As a result, certain emojis are missing, while other emojis are the linchpin of controversy.

Timetravelling - one day workshop
With the advent of the digital, time is no longer what it used to be. Instances can be jumped, repeated or stamped: the digital has introduced a new experience of time. But before making such a statement, we first need to discuss the dimension of time.
According to Hillel Schwartz, first there was Aeon time. Aeon time is universally ongoing and impersonal time. As an eternal flux and flow it is always ‘just there’. Schwartz connects aeon time to background noise, the noise that has been there since the Big Bang, the noise that will always exist and is usually suppressed but remains part of any system.
Secondly, Schwartz explains, there is Kronos, from which the term ‘chronology’ stems. Kronos refers to linear, one directional time, business time or incremental, daily routine time. Schwartz connects Kronos to repetitive noise, such as the noise of a dripping faucet. It is sickeningly rhythmic and does not move backwards.
Finally there is Kairos, which is best described as the time of opportunity. This time is dangerous and thrilling, however it can also present itself subtly. Schwarz connects Kairos to the noise of revolution. It is the shriek of invention. The time when someone urges you to seize the moment.
But Schwartz is of course not the only one outlining a general definition of time. Many men have attempted to describe time before him, and many have after... Here Schwartz is merely a starting point to discuss and travel time. 
What can be images of time? And what other radical ideas of time are there? 

Posthuman Glossary - one day workshop
Posthuman Critical theory is a convergence of posthumanism and post anthropocentrism.
In humanism the 'man' from the West sets the standards to measure all things. PCT rejects any nostalgia for humanism or the 'enlightened man of reason'.
PCT also rejects to see the world as a hierarchy of species and human exceptionalism - as is celebrated in anthropocentrism. As a result, PCT pratices a ‘dis-identification of the familiar’.
Posthuman Critical Theory believes that:
  • subjectivity does not make the ‘anthropos’. 
  • we need to create a sustainable notion of vitalist materialism - the belief that matter itself has vitality and is alive, no matter how lifeless it may appear to be. In doing so, objects and things are described as having agency (Jane Bennett / D&G). 
  • we need to enlarge the scope of ethical accountability.
In short: Posthuman Critical Theory creates assemblages of human and non-human actors by combining feminist theory and Deleuze and Guattari's new materialist philosophy. Urgency is found in the Anthroposcene condition, which changes environmental, social economical, affective and psychical conditions and the violent and inhumane power relations that result from technological advances and a growing economic and social inequalities.
Critical (in Crtitical theory) refers to both being critical and creative. Critical is as a way to create cartographies of power, to account for and learn to relinquish unearned privileges and implicit power privileges. The creative side enlists the resources of the imagination and a new alliance of critique. Politically speaking, posthuman critical theory is a practical philospohy that aims at composing a 'missing people', to refashion and reshape the human to include all kinds of bodies (immigrant, of color, female, crip)
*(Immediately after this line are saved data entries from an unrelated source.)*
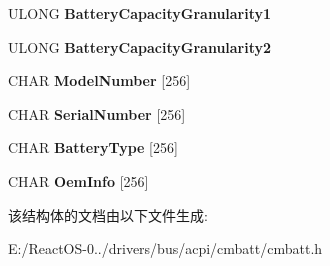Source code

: \begin{DoxyCompactItemize}
U\+L\+O\+NG {\bfseries Battery\+Capacity\+Granularity1}
\item 
\mbox{\label{struct___a_c_p_i___b_i_f___d_a_t_a_ad9439028ec6385565249278a4c4c0050}} 
U\+L\+O\+NG {\bfseries Battery\+Capacity\+Granularity2}
\item 
\mbox{\label{struct___a_c_p_i___b_i_f___d_a_t_a_a6daac810936dd8a9d5b3963ac748ba3c}} 
C\+H\+AR {\bfseries Model\+Number} \mbox{[}256\mbox{]}
\item 
\mbox{\label{struct___a_c_p_i___b_i_f___d_a_t_a_a9e281d10a2e2042fb5abd9c5ff6e1dcd}} 
C\+H\+AR {\bfseries Serial\+Number} \mbox{[}256\mbox{]}
\item 
\mbox{\label{struct___a_c_p_i___b_i_f___d_a_t_a_a10daab1d3d227bda9020fe6d7cb334ba}} 
C\+H\+AR {\bfseries Battery\+Type} \mbox{[}256\mbox{]}
\item 
\mbox{\label{struct___a_c_p_i___b_i_f___d_a_t_a_ae29c29d3571c4eb3377f765356b4e690}} 
C\+H\+AR {\bfseries Oem\+Info} \mbox{[}256\mbox{]}
\end{DoxyCompactItemize}


该结构体的文档由以下文件生成\+:\begin{DoxyCompactItemize}
\item 
E\+:/\+React\+O\+S-\/0../drivers/bus/acpi/cmbatt/cmbatt.\+h\end{DoxyCompactItemize}
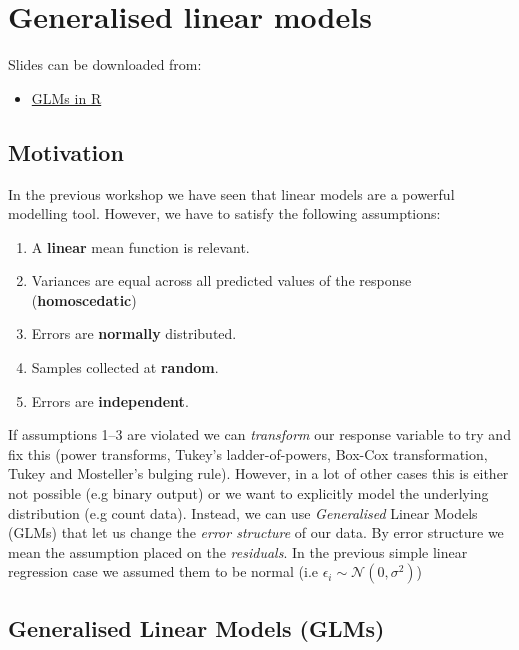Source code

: \documentclass[]{book}
\providecommand{\tightlist}{%
  \setlength{\itemsep}{0pt}\setlength{\parskip}{0pt}}
\theoremstyle{definition}
\theoremstyle{definition}
\theoremstyle{definition}
\theoremstyle{remark}
\begin{document}
\chapter{Generalised linear models}\label{generalised-linear-models}

Slides can be downloaded from:

\begin{itemize}
\tightlist
\item
  \href{https://exeter-data-analytics.github.io/StatModelling/03-generalised-linear-models-handout.pdf}{GLMs
  in R}
\end{itemize}

\section{Motivation}\label{motivation-1}

In the previous workshop we have seen that linear models are a powerful
modelling tool. However, we have to satisfy the following assumptions:

\begin{enumerate}
\def\labelenumi{\arabic{enumi}.}
\tightlist
\item
  A \textbf{linear} mean function is relevant.
\item
  Variances are equal across all predicted values of the response
  (\textbf{homoscedatic})
\item
  Errors are \textbf{normally} distributed.
\item
  Samples collected at \textbf{random}.
\item
  Errors are \textbf{independent}.
\end{enumerate}

If assumptions 1--3 are violated we can \emph{transform} our response
variable to try and fix this (power transforms, Tukey's
ladder-of-powers, Box-Cox transformation, Tukey and Mosteller's bulging
rule). However, in a lot of other cases this is either not possible (e.g
binary output) or we want to explicitly model the underlying
distribution (e.g count data). Instead, we can use \emph{Generalised}
Linear Models (GLMs) that let us change the \emph{error structure} of
our data. By error structure we mean the assumption placed on the
\emph{residuals}. In the previous simple linear regression case we
assumed them to be normal (i.e
\(\epsilon_i \sim \mathcal{N}(0,\sigma^2)\))

\section{Generalised Linear Models
(GLMs)}\label{generalised-linear-models-glms}
\end{document}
Monopolized services (Included an Amazon Fullfilment centre visit with class)
Monopolies and patents shape the (media) industry by strategies such as standardization, undercutting and prohibition. We talk about a few of these stories and about recent strategies of for instance Amazon, that by means of vertical and horizontal intergration has managed to cut out and bypass whole tiers in the chains of production and distribution. In doing so, the concept of ‘carriage’ - to carry over a particular product, service or provide a platform for a certain producer, has gotten renewed importance. 
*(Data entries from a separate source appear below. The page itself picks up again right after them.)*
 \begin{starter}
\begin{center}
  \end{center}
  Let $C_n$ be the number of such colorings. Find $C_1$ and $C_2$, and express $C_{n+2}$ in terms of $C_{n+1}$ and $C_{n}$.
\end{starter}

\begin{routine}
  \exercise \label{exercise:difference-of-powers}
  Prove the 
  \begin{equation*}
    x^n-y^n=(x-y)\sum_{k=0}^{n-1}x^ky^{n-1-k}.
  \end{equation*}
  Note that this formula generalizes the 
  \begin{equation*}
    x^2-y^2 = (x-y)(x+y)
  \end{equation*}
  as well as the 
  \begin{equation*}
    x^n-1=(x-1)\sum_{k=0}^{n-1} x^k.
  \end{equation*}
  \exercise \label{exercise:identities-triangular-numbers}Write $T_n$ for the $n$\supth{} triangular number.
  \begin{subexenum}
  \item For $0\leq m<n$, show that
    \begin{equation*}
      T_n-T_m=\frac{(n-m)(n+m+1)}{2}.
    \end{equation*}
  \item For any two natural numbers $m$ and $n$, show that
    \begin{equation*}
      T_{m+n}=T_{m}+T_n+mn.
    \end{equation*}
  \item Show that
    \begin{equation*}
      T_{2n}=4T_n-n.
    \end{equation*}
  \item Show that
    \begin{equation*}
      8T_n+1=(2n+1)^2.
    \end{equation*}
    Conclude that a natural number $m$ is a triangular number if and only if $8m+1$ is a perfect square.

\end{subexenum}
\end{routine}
Lets talk about money! (This block started with a fantastic presentation by the Queen of Cups “3D financial domination, online sex work and crypto currencies”)
Money is nothing. Even so, it can move everything. But how can nothing move everything? ...Its because the concept of money is made of agreements, of solidarity, of trust. Not just moral or political trust, but agreements that resonate in a sort of ‘condition’. (- paraphased from the K foundation burned a million quid)
Money is often described in terms of time, freedom, or as an object rooted in the colonialist, modernist, or imperial projects of standardization.
But when do we actually learn to talk about money? Did someone teach you how money works, what are the rules of who gets to own, earn or safe money and how and what are the histories and ‘logics’ of inflation and value? 
In fact, money is quite a fictual construct that is only worth something in ‘the right’ context or space - in the ‘condition’ that ascribes its worth. In this condition - or rather at the fringes of this space, the value of money also gives rise to alternative spaces, such as tax havens, Extrastates or bodies of de-regulated flows of capital.
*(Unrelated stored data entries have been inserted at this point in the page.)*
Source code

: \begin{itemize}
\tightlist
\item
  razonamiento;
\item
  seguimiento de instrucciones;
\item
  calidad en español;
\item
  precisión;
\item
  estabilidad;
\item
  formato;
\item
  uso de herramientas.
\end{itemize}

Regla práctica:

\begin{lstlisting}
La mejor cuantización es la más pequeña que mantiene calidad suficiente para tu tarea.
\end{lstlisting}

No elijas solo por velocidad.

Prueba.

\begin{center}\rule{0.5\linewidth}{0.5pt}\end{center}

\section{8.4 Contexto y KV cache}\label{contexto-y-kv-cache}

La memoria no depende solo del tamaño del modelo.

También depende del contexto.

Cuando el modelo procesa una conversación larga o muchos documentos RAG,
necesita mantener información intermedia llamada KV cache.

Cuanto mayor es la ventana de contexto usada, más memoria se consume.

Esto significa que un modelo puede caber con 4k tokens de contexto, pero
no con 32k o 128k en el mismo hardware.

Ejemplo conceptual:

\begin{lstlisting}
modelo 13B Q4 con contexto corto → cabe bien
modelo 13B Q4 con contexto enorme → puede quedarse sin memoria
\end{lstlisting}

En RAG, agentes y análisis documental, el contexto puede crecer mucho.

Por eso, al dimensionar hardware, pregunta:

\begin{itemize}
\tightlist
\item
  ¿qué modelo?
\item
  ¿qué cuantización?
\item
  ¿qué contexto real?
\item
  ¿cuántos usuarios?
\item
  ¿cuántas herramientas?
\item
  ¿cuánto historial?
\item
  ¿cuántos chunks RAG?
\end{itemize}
4. Winter Semester 2019 KHK ‘Beyond Resolution’ slides.


Genre vs Memes


Any sufficiently advanced technology is indistinguishable from Magic/K

Virtual Materials with Topicbird / Digital light 

Whiteout

Light Sculptures

Impossible images


Workshops and guest lectures 

Hydra workshop with Olivia Jack

Workshop digital shaders with Topicbird

🔮 ⭕ Magic Circle with Claudia Hart and Alfredo Salazar Caro

Slime Mold synthesizer Workshop with Sarah Grant



Other or older presentations: 


Creating Critical Environments (Gray Area Festival, San Francisco, USA: 2019) 

AR, VR and ‘empathy’. A presentation for Impakt, Utrecht, Netherlands.
Impakt asked me to give a short presentation on AR, VR and empathy. VR - or ‘the empathy machine’ - has often been used to tell the story of young refugee girls. Can VR also provoke empathy without the exploitation of minor immigrant girls? And what is so good about empathy - what do we win with empathy if we do not practice compassion, sympathy, morality or other forms of ethical consideration? How easily do we cross the line from emphaty to commiserate disaster tourism?
And what is the relation between AR and VR?
Maybe the use of the world ‘reality’ a misnomer for what better could be understood as chimera or virtual imagination?

Tokyo Threading. ( Sony Centre, Tokyo for Media Festival, Japan: 2019)
It matters what threads are used to construct a garment: using a thread that is stronger than the material that is sewn (the fabric) can end up causing rips in the material.
During my time in Japan I had many  encounters with Japanese digital artists who taught me about the importance of how to thread message and material together in very considerate, new ways of presenting.

Dispute Resolutions (34C3, Leipzig, Germany: 2018)
An introduction of my journey into resolution studies, as presented at #34C3

Behind White Shadows: Lenna JPEG, Jennifer in Paradise, The Angel of History. (Elevate festival, Graz, Austria: 2016)
While digital photography seems to reduce the effort of taking an image of the face, such as a selfie or a portrait, to a straightforward act of clicking, these photos, stored and created inside (digital) imaging technologies do not just take and save an image of the face. In reality, a large set of biased - gendered and even racist - protocols intervene in the processes of saving the face to memory. As a result, what gets resolved, and what gets lost during the process of resolving the image is often unclear.
In this presentation, I follow the stories of 3 protagonists of color test cards: Lenna, Jennifer and the Angel of History. 

Vernacular of File Formats and Extra Files (Steim, Amsterdam, Netherlands: 2011)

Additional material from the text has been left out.